How to solve the problem of migrating Hadoop0.20.2 07/12 Update SLTechnology News&Howtos

How to solve the problem of migrating Hadoop0.20.2

2025-07-12 Update From: SLTechnology News&Howtos shulou NAV: SLTechnology News&Howtos > Development >

Shulou(Shulou.com)06/02 Report--

This article will give you a detailed explanation on how to solve the problem of migrating Hadoop0.20.2. The editor thinks it is very practical, so I share it with you for reference. I hope you can get something after reading this article.

1. Question:

It is also three months since the release of Hadoop0.20.2, and I have been using a version of Hadoop provided by http://www.cloudera.com/, which is also based on Hadoop0.18.3 because it is a relatively stable version. But recently, when I was using hypertable0.9.2.7, I found that HyperspaceCOMMalreadycommected always appeared in my local jni call. I checked the reason. I found that the COMM of hyperspace was occupied and the connection was wrong. I looked for it on the Internet. The author also said that there was this problem, and that it was not very difficult to modify it. I took a look at its source code, it was thrown by the socket link, and if I want to change it, I have to modify the code of the hyperspace module. Because the bottom layer of hyperspace uses oracle's berkeleydb, and I'm not very familiar with it, so I don't change it. I want to upgrade it directly to 0.9.3.1 to see if it has solved this problem, but I'm disappointed that it still hasn't solved this problem, and it has made a lot of changes on its thrift side. And the TableSplit of the hypertable table is also added to its thrift server, which is exactly what I want, hehe, this can also bypass the previous hyperspace problem, because it only generates a HypertableClient on the thrift server, so there will not be the problem of COMMconnected, and its Cell has also been changed a lot, using * Hadoop0.20.2. There is no way, to rise together, Hadoop0.18.3- > Hadoop0.20.2;hypertable0.9.2.7- > hypertable0.9.3.1, the original TableInputFomat and TableOutputFormat seem to be modified, so I have the following feelings.

Some changes in 2.Hadoop0.20.2

The new version has changed a lot in terms of directory structure and API, no matter from 0.18 to 0.19, or from 0.19 to 0.20. It feels like modularity is getting stronger and clearer.

2.1 changes in directory structure

There are three main directories, core,hdfs,mapred.

◆ mainly extracts the original shared functions to core, including conf,fs,io,ipc,net,record and so on. Permissions similar to the unix directory have also been added.
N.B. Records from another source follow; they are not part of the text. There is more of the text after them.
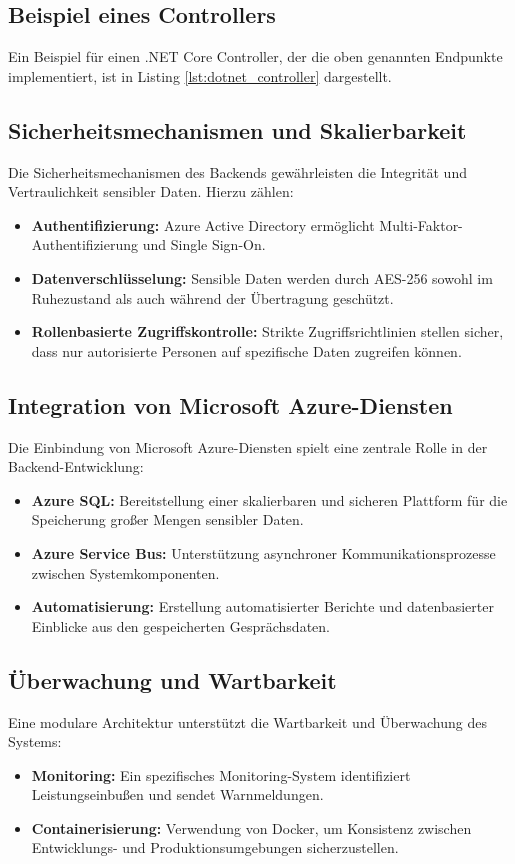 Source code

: \subsection{Beispiel eines Controllers}
Ein Beispiel für einen .NET Core Controller, der die oben genannten Endpunkte implementiert, ist in Listing \ref{lst:dotnet_controller} dargestellt.




\subsection{Sicherheitsmechanismen und Skalierbarkeit}
Die Sicherheitsmechanismen des Backends gewährleisten die Integrität und Vertraulichkeit sensibler Daten. Hierzu zählen:
\begin{itemize}
    \item \textbf{Authentifizierung:} Azure Active Directory ermöglicht Multi-Faktor-Authentifizierung und Single Sign-On.
    \item \textbf{Datenverschlüsselung:} Sensible Daten werden durch AES-256 sowohl im Ruhezustand als auch während der Übertragung geschützt.
    \item \textbf{Rollenbasierte Zugriffskontrolle:} Strikte Zugriffsrichtlinien stellen sicher, dass nur autorisierte Personen auf spezifische Daten zugreifen können.
\end{itemize}

\subsection{Integration von Microsoft Azure-Diensten}
Die Einbindung von Microsoft Azure-Diensten spielt eine zentrale Rolle in der Backend-Entwicklung:
\begin{itemize}
    \item \textbf{Azure SQL:} Bereitstellung einer skalierbaren und sicheren Plattform für die Speicherung großer Mengen sensibler Daten.
    \item \textbf{Azure Service Bus:} Unterstützung asynchroner Kommunikationsprozesse zwischen Systemkomponenten.
    \item \textbf{Automatisierung:} Erstellung automatisierter Berichte und datenbasierter Einblicke aus den gespeicherten Gesprächsdaten.
\end{itemize}

\subsection{Überwachung und Wartbarkeit}
Eine modulare Architektur unterstützt die Wartbarkeit und Überwachung des Systems:
\begin{itemize}
    \item \textbf{Monitoring:} Ein spezifisches Monitoring-System identifiziert Leistungseinbußen und sendet Warnmeldungen.
    \item \textbf{Containerisierung:} Verwendung von Docker, um Konsistenz zwischen Entwicklungs- und Produktionsumgebungen sicherzustellen.
\end{itemize}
◆ put hdfs into a separate directory, and extracted the configuration file of hdfs, called hdfs-default.xml, in which the hdfs directory is divided into protocol, providing some client-side communication protocols, as well as server and tools directories, in which the server directory is divided into balancer,common,datanode,namenode,protocol, where the protocol directory provides communication protocols between DataNode and NameNode, as well as communication protocols between DataNode.

◆ also isolated mapred, and also extracted the configuration file of mapred, put it into mapred-default.xml, it also has two subdirectories, one is mapred, in which there are some core classes of mapreduce and some classes of Deprecated for backward compatibility, but these interfaces and classes are generally not recommended. Another directory is the mapreduce directory, where there are some external abstract classes and interfaces for extension according to your own needs. There is a directory called lib in this directory, which provides some common input,output,map,reduce methods provided by the framework.

Changes in 2.2API

In Hadoop0.20.2, the change of API is also great, mainly turning some interfaces into abstract classes, in order to improve the scalability, do some refactoring, the change is still quite big. Here is an example to illustrate the changes here.

An example of 2.2.1Hadoop

This is an example of WordCount in Hadoop, from which you can find changes in the interface between Map and Reduce, as well as changes in JobClient.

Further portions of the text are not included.